The traveller


I went back to my home-town this weekend for some family time. It was a good trip, lots of Scrabble was played and a terrible Superbowl game was watched. I returned home on Monday evening but all the travelling made me pretty tired and I spent Tuesday mostly relaxing.

I always make it out on Wednesday for my TMR route, however, and yesterday was no exception. I left at around 7:30 and finally got back around noon, meaning I spent about 4 hours out on the “hunt.” I made some good finds, some of which I could use help in identifying.

I’ve been visiting this spot every week for the last month or so. Someone’s been slowly cleaning out a house, throwing out a small amount of occasionally interesting stuff each week. Last week’s TMR run was extremely disappointing, capped by the fact that the garbage on this street had already been collected by the time I got there, despite the fact that I left fairly early. I was a bit annoyed at the time (“that’s my garbage!”) but obviously there’s nothing you can do. It was odd that they came so early though.

The trash was still out this time around. There was also a moving truck being filled with furniture, perhaps symbolizing the end of this spot’s consistently mild production.


Inside a small bag was this set. On the bottom is marked something ending in “oppenheim” and “hand made in Israel.” There are (price?) tags on the bottom that look old, I’d guess from the 1960s. It’s made of some kind of light metal and has a mottled copper and silver tone.

I’m not sure exactly what it is. There’s a teapot-looking piece, though it could also be intended for coffee or something else. There’s also six little cups that look similar to egg holders and a cup with a lid. If anyone has an idea as to what purpose this has let us know!

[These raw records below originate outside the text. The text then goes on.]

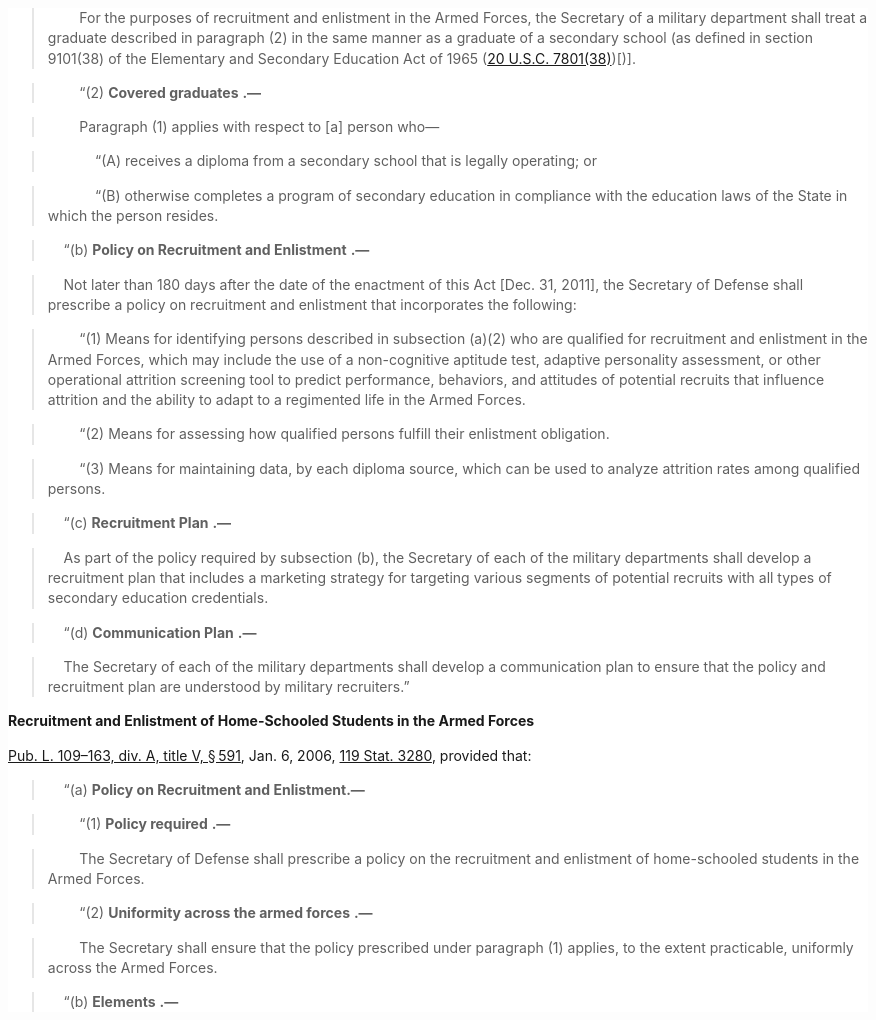 >         For the purposes of recruitment and enlistment in the Armed Forces, the Secretary of a military department shall treat a graduate described in paragraph (2) in the same manner as a graduate of a secondary school (as defined in section 9101(38) of the Elementary and Secondary Education Act of 1965 ([20 U.S.C. 7801(38)][/us/usc/t20/s7801/38])\[)\].

>         “(2)  __Covered graduates__  __.—__ 

>         Paragraph (1) applies with respect to \[a\] person who—

>             “(A) receives a diploma from a secondary school that is legally operating; or

>             “(B) otherwise completes a program of secondary education in compliance with the education laws of the State in which the person resides.

>     “(b)  __Policy on Recruitment and Enlistment__  __.—__ 

>     Not later than 180 days after the date of the enactment of this Act \[Dec. 31, 2011\], the Secretary of Defense shall prescribe a policy on recruitment and enlistment that incorporates the following:

>         “(1) Means for identifying persons described in subsection (a)(2) who are qualified for recruitment and enlistment in the Armed Forces, which may include the use of a non-cognitive aptitude test, adaptive personality assessment, or other operational attrition screening tool to predict performance, behaviors, and attitudes of potential recruits that influence attrition and the ability to adapt to a regimented life in the Armed Forces.

>         “(2) Means for assessing how qualified persons fulfill their enlistment obligation.

>         “(3) Means for maintaining data, by each diploma source, which can be used to analyze attrition rates among qualified persons.

>     “(c)  __Recruitment Plan__  __.—__ 

>     As part of the policy required by subsection (b), the Secretary of each of the military departments shall develop a recruitment plan that includes a marketing strategy for targeting various segments of potential recruits with all types of secondary education credentials.

>     “(d)  __Communication Plan__  __.—__ 

>     The Secretary of each of the military departments shall develop a communication plan to ensure that the policy and recruitment plan are understood by military recruiters.”

 __Recruitment and Enlistment of Home-Schooled Students in the Armed Forces__ 

[Pub. L. 109–163, div. A, title V, § 591][/us/pl/109/163/s591], Jan. 6, 2006, [119 Stat. 3280][/us/stat/119/3280], provided that:

>     “(a) __Policy on Recruitment and Enlistment.—__ 

>         “(1)  __Policy required__  __.—__ 

>         The Secretary of Defense shall prescribe a policy on the recruitment and enlistment of home-schooled students in the Armed Forces.

>         “(2)  __Uniformity across the armed forces__  __.—__ 

>         The Secretary shall ensure that the policy prescribed under paragraph (1) applies, to the extent practicable, uniformly across the Armed Forces.

>     “(b)  __Elements__  __.—__ 


[/us/usc/t20/s1232g/a/5/B]: https://publicdocs.github.io/go/links?ns=uslm&ref=%2Fus%2Fusc%2Ft20%2Fs1232g%2Fa%2F5%2FB
[/us/usc/t20/s7801]: https://publicdocs.github.io/go/links?ns=uslm&ref=%2Fus%2Fusc%2Ft20%2Fs7801
[/us/usc/t5/s3132/a/3]: https://publicdocs.github.io/go/links?ns=uslm&ref=%2Fus%2Fusc%2Ft5%2Fs3132%2Fa%2F3
[/us/usc/t20/s1232g]: https://publicdocs.github.io/go/links?ns=uslm&ref=%2Fus%2Fusc%2Ft20%2Fs1232g
[/us/pl/90/235/s2/a/1/B]: https://publicdocs.github.io/go/links?ns=uslm&ref=%2Fus%2Fpl%2F90%2F235%2Fs2%2Fa%2F1%2FB
[/us/stat/81/754]: https://publicdocs.github.io/go/links?ns=uslm&ref=%2Fus%2Fstat%2F81%2F754
[/us/pl/97/252/s1114/b/1]: https://publicdocs.github.io/go/links?ns=uslm&ref=%2Fus%2Fpl%2F97%2F252%2Fs1114%2Fb%2F1
[/us/stat/96/749]: https://publicdocs.github.io/go/links?ns=uslm&ref=%2Fus%2Fstat%2F96%2F749
[/us/pl/104/106/s1502/a/1]: https://publicdocs.github.io/go/links?ns=uslm&ref=%2Fus%2Fpl%2F104%2F106%2Fs1502%2Fa%2F1
[/us/stat/110/502]: https://publicdocs.github.io/go/links?ns=uslm&ref=%2Fus%2Fstat%2F110%2F502
[/us/pl/106/65/s571]: https://publicdocs.github.io/go/links?ns=uslm&ref=%2Fus%2Fpl%2F106%2F65%2Fs571
[/us/stat/113/622]: https://publicdocs.github.io/go/links?ns=uslm&ref=%2Fus%2Fstat%2F113%2F622
[/us/pl/106/398/s1]: https://publicdocs.github.io/go/links?ns=uslm&ref=%2Fus%2Fpl%2F106%2F398%2Fs1
[/us/stat/114/1654]: https://publicdocs.github.io/go/links?ns=uslm&ref=%2Fus%2Fstat%2F114%2F1654
[/us/pl/107/107/s544/a]: https://publicdocs.github.io/go/links?ns=uslm&ref=%2Fus%2Fpl%2F107%2F107%2Fs544%2Fa
[/us/stat/115/1112]: https://publicdocs.github.io/go/links?ns=uslm&ref=%2Fus%2Fstat%2F115%2F1112
[/us/pl/108/136/s543]: https://publicdocs.github.io/go/links?ns=uslm&ref=%2Fus%2Fpl%2F108%2F136%2Fs543
[/us/stat/117/1478]: https://publicdocs.github.io/go/links?ns=uslm&ref=%2Fus%2Fstat%2F117%2F1478
[/us/pl/108/375/s1084/d/5]: https://publicdocs.github.io/go/links?ns=uslm&ref=%2Fus%2Fpl%2F108%2F375%2Fs1084%2Fd%2F5
[/us/stat/118/2061]: https://publicdocs.github.io/go/links?ns=uslm&ref=%2Fus%2Fstat%2F118%2F2061
[/us/pl/89/10]: https://publicdocs.github.io/go/links?ns=uslm&ref=%2Fus%2Fpl%2F89%2F10
[/us/stat/79/27]: https://publicdocs.github.io/go/links?ns=uslm&ref=%2Fus%2Fstat%2F79%2F27
[/us/usc/t20/s6301]: https://publicdocs.github.io/go/links?ns=uslm&ref=%2Fus%2Fusc%2Ft20%2Fs6301
[/us/pl/108/375]: https://publicdocs.github.io/go/links?ns=uslm&ref=%2Fus%2Fpl%2F108%2F375
[/us/pl/108/136/s543/a]: https://publicdocs.github.io/go/links?ns=uslm&ref=%2Fus%2Fpl%2F108%2F136%2Fs543%2Fa
[/us/pl/108/136/s543/b]: https://publicdocs.github.io/go/links?ns=uslm&ref=%2Fus%2Fpl%2F108%2F136%2Fs543%2Fb
[/us/pl/107/107/s544/a]: https://publicdocs.github.io/go/links?ns=uslm&ref=%2Fus%2Fpl%2F107%2F107%2Fs544%2Fa
[/us/pl/107/107/s1048/a/5/A]: https://publicdocs.github.io/go/links?ns=uslm&ref=%2Fus%2Fpl%2F107%2F107%2Fs1048%2Fa%2F5%2FA
[/us/pl/106/398/s1]: https://publicdocs.github.io/go/links?ns=uslm&ref=%2Fus%2Fpl%2F106%2F398%2Fs1
[/us/pl/106/398/s1]: https://publicdocs.github.io/go/links?ns=uslm&ref=%2Fus%2Fpl%2F106%2F398%2Fs1
[/us/pl/106/398/s1]: https://publicdocs.github.io/go/links?ns=uslm&ref=%2Fus%2Fpl%2F106%2F398%2Fs1
[/us/pl/106/398/s1]: https://publicdocs.github.io/go/links?ns=uslm&ref=%2Fus%2Fpl%2F106%2F398%2Fs1
[/us/pl/106/398/s1]: https://publicdocs.github.io/go/links?ns=uslm&ref=%2Fus%2Fpl%2F106%2F398%2Fs1
[/us/pl/106/65/s1067/1]: https://publicdocs.github.io/go/links?ns=uslm&ref=%2Fus%2Fpl%2F106%2F65%2Fs1067%2F1
[/us/pl/106/65/s571]: https://publicdocs.github.io/go/links?ns=uslm&ref=%2Fus%2Fpl%2F106%2F65%2Fs571
[/us/pl/104/106]: https://publicdocs.github.io/go/links?ns=uslm&ref=%2Fus%2Fpl%2F104%2F106
[/us/pl/97/252/s1114/b/2]: https://publicdocs.github.io/go/links?ns=uslm&ref=%2Fus%2Fpl%2F97%2F252%2Fs1114%2Fb%2F2
[/us/pl/97/252/s1114/b/1/A]: https://publicdocs.github.io/go/links?ns=uslm&ref=%2Fus%2Fpl%2F97%2F252%2Fs1114%2Fb%2F1%2FA
[/us/pl/97/252/s1114/b/1/B]: https://publicdocs.github.io/go/links?ns=uslm&ref=%2Fus%2Fpl%2F97%2F252%2Fs1114%2Fb%2F1%2FB
[/us/pl/107/107/s544/b]: https://publicdocs.github.io/go/links?ns=uslm&ref=%2Fus%2Fpl%2F107%2F107%2Fs544%2Fb
[/us/stat/115/1113]: https://publicdocs.github.io/go/links?ns=uslm&ref=%2Fus%2Fstat%2F115%2F1113
[/us/usc/t10/s503/c]: https://publicdocs.github.io/go/links?ns=uslm&ref=%2Fus%2Fusc%2Ft10%2Fs503%2Fc
[/us/pl/106/398]: https://publicdocs.github.io/go/links?ns=uslm&ref=%2Fus%2Fpl%2F106%2F398
[/us/stat/114/1654]: https://publicdocs.github.io/go/links?ns=uslm&ref=%2Fus%2Fstat%2F114%2F1654
[/us/pl/107/107/s1048/a/5/B]: https://publicdocs.github.io/go/links?ns=uslm&ref=%2Fus%2Fpl%2F107%2F107%2Fs1048%2Fa%2F5%2FB
[/us/stat/115/1222]: https://publicdocs.github.io/go/links?ns=uslm&ref=%2Fus%2Fstat%2F115%2F1222
[/us/pl/106/398]: https://publicdocs.github.io/go/links?ns=uslm&ref=%2Fus%2Fpl%2F106%2F398
[/us/stat/114/1654]: https://publicdocs.github.io/go/links?ns=uslm&ref=%2Fus%2Fstat%2F114%2F1654
[/us/pl/106/398/s1]: https://publicdocs.github.io/go/links?ns=uslm&ref=%2Fus%2Fpl%2F106%2F398%2Fs1
[/us/stat/114/1654]: https://publicdocs.github.io/go/links?ns=uslm&ref=%2Fus%2Fstat%2F114%2F1654
[/us/usc/t6/s542]: https://publicdocs.github.io/go/links?ns=uslm&ref=%2Fus%2Fusc%2Ft6%2Fs542
[/us/pl/112/81/s532]: https://publicdocs.github.io/go/links?ns=uslm&ref=%2Fus%2Fpl%2F112%2F81%2Fs532
[/us/stat/125/1403]: https://publicdocs.github.io/go/links?ns=uslm&ref=%2Fus%2Fstat%2F125%2F1403
[/us/usc/t20/s7801/38]: https://publicdocs.github.io/go/links?ns=uslm&ref=%2Fus%2Fusc%2Ft20%2Fs7801%2F38
[/us/pl/109/163/s591]: https://publicdocs.github.io/go/links?ns=uslm&ref=%2Fus%2Fpl%2F109%2F163%2Fs591
[/us/stat/119/3280]: https://publicdocs.github.io/go/links?ns=uslm&ref=%2Fus%2Fstat%2F119%2F3280
[/us/usc/t10/s101/a/9]: https://publicdocs.github.io/go/links?ns=uslm&ref=%2Fus%2Fusc%2Ft10%2Fs101%2Fa%2F9
[/us/pl/109/163/s681]: https://publicdocs.github.io/go/links?ns=uslm&ref=%2Fus%2Fpl%2F109%2F163%2Fs681
[/us/stat/119/3320]: https://publicdocs.github.io/go/links?ns=uslm&ref=%2Fus%2Fstat%2F119%2F3320
[/us/pl/111/84/s621]: https://publicdocs.github.io/go/links?ns=uslm&ref=%2Fus%2Fpl%2F111%2F84%2Fs621
[/us/stat/123/2358]: https://publicdocs.github.io/go/links?ns=uslm&ref=%2Fus%2Fstat%2F123%2F2358
[/us/pl/108/375/s593]: https://publicdocs.github.io/go/links?ns=uslm&ref=%2Fus%2Fpl%2F108%2F375%2Fs593
[/us/stat/118/1934]: https://publicdocs.github.io/go/links?ns=uslm&ref=%2Fus%2Fstat%2F118%2F1934
[/us/pl/109/364/s1071/g/4]: https://publicdocs.github.io/go/links?ns=uslm&ref=%2Fus%2Fpl%2F109%2F364%2Fs1071%2Fg%2F4
[/us/stat/120/2402]: https://publicdocs.github.io/go/links?ns=uslm&ref=%2Fus%2Fstat%2F120%2F2402
[/us/pl/108/136/s548]: https://publicdocs.github.io/go/links?ns=uslm&ref=%2Fus%2Fpl%2F108%2F136%2Fs548
[/us/stat/117/1481]: https://publicdocs.github.io/go/links?ns=uslm&ref=%2Fus%2Fstat%2F117%2F1481
[/us/stat/117/1426]: https://publicdocs.github.io/go/links?ns=uslm&ref=%2Fus%2Fstat%2F117%2F1426
[/us/pl/107/107/s544/c]: https://publicdocs.github.io/go/links?ns=uslm&ref=%2Fus%2Fpl%2F107%2F107%2Fs544%2Fc
[/us/stat/115/1113]: https://publicdocs.github.io/go/links?ns=uslm&ref=%2Fus%2Fstat%2F115%2F1113
[/us/pl/107/107]: https://publicdocs.github.io/go/links?ns=uslm&ref=%2Fus%2Fpl%2F107%2F107
[/us/pl/106/398/s1]: https://publicdocs.github.io/go/links?ns=uslm&ref=%2Fus%2Fpl%2F106%2F398%2Fs1
[/us/stat/114/1654]: https://publicdocs.github.io/go/links?ns=uslm&ref=%2Fus%2Fstat%2F114%2F1654
[/us/pl/107/107/s543]: https://publicdocs.github.io/go/links?ns=uslm&ref=%2Fus%2Fpl%2F107%2F107%2Fs543
[/us/stat/115/1112]: https://publicdocs.github.io/go/links?ns=uslm&ref=%2Fus%2Fstat%2F115%2F1112
[/us/usc/t20/s1002/c]: https://publicdocs.github.io/go/links?ns=uslm&ref=%2Fus%2Fusc%2Ft20%2Fs1002%2Fc
[/us/pl/106/398/s1]: https://publicdocs.github.io/go/links?ns=uslm&ref=%2Fus%2Fpl%2F106%2F398%2Fs1
[/us/stat/114/1654]: https://publicdocs.github.io/go/links?ns=uslm&ref=%2Fus%2Fstat%2F114%2F1654
[/us/pl/109/364/s1046/d]: https://publicdocs.github.io/go/links?ns=uslm&ref=%2Fus%2Fpl%2F109%2F364%2Fs1046%2Fd
[/us/stat/120/2394]: https://publicdocs.github.io/go/links?ns=uslm&ref=%2Fus%2Fstat%2F120%2F2394
[/us/pl/105/85]: https://publicdocs.github.io/go/links?ns=uslm&ref=%2Fus%2Fpl%2F105%2F85
[/us/stat/111/1738]: https://publicdocs.github.io/go/links?ns=uslm&ref=%2Fus%2Fstat%2F111%2F1738
[/us/pl/104/208/s101/e]: https://publicdocs.github.io/go/links?ns=uslm&ref=%2Fus%2Fpl%2F104%2F208%2Fs101%2Fe
[/us/stat/110/3009-233]: https://publicdocs.github.io/go/links?ns=uslm&ref=%2Fus%2Fstat%2F110%2F3009-233
[/us/usc/t10/s983]: https://publicdocs.github.io/go/links?ns=uslm&ref=%2Fus%2Fusc%2Ft10%2Fs983
[/us/pl/106/65/s549/a/1]: https://publicdocs.github.io/go/links?ns=uslm&ref=%2Fus%2Fpl%2F106%2F65%2Fs549%2Fa%2F1
[/us/stat/113/609]: https://publicdocs.github.io/go/links?ns=uslm&ref=%2Fus%2Fstat%2F113%2F609
[/us/pl/103/337/s558]: https://publicdocs.github.io/go/links?ns=uslm&ref=%2Fus%2Fpl%2F103%2F337%2Fs558
[/us/stat/108/2776]: https://publicdocs.github.io/go/links?ns=uslm&ref=%2Fus%2Fstat%2F108%2F2776
[/us/pl/104/324/s206/a]: https://publicdocs.github.io/go/links?ns=uslm&ref=%2Fus%2Fpl%2F104%2F324%2Fs206%2Fa
[/us/stat/110/3908]: https://publicdocs.github.io/go/links?ns=uslm&ref=%2Fus%2Fstat%2F110%2F3908
[/us/usc/t10/s983]: https://publicdocs.github.io/go/links?ns=uslm&ref=%2Fus%2Fusc%2Ft10%2Fs983
[/us/pl/106/65/s549/a/1]: https://publicdocs.github.io/go/links?ns=uslm&ref=%2Fus%2Fpl%2F106%2F65%2Fs549%2Fa%2F1
[/us/stat/113/609]: https://publicdocs.github.io/go/links?ns=uslm&ref=%2Fus%2Fstat%2F113%2F609
[/us/pl/97/252/s1114/a]: https://publicdocs.github.io/go/links?ns=uslm&ref=%2Fus%2Fpl%2F97%2F252%2Fs1114%2Fa
[/us/stat/96/748]: https://publicdocs.github.io/go/links?ns=uslm&ref=%2Fus%2Fstat%2F96%2F748
[/us/pl/96/342/s302/d]: https://publicdocs.github.io/go/links?ns=uslm&ref=%2Fus%2Fpl%2F96%2F342%2Fs302%2Fd
[/us/stat/94/1083]: https://publicdocs.github.io/go/links?ns=uslm&ref=%2Fus%2Fstat%2F94%2F1083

There was a little bag inside another little (but larger) bag filled with seed hulls and…


… a whole bunch of foreign coins. Who knows why they were in the same bag. This is a nice little collection, most of which come from Europe and the Middle East. The are a few coins from the 40s and 50s, the oldest one being a 1920 10 Pfennig (German) piece.


I store the foreign coins I find in this vintage owl bank (which I found way back on my birthday in 2012). This haul pretty much doubled the amount I had previously and the owl is now getting pretty close to being full. I think I’ll try to sell some of these once yard sale season comes back, I’m thinking for 25c each / 6 for a dollar.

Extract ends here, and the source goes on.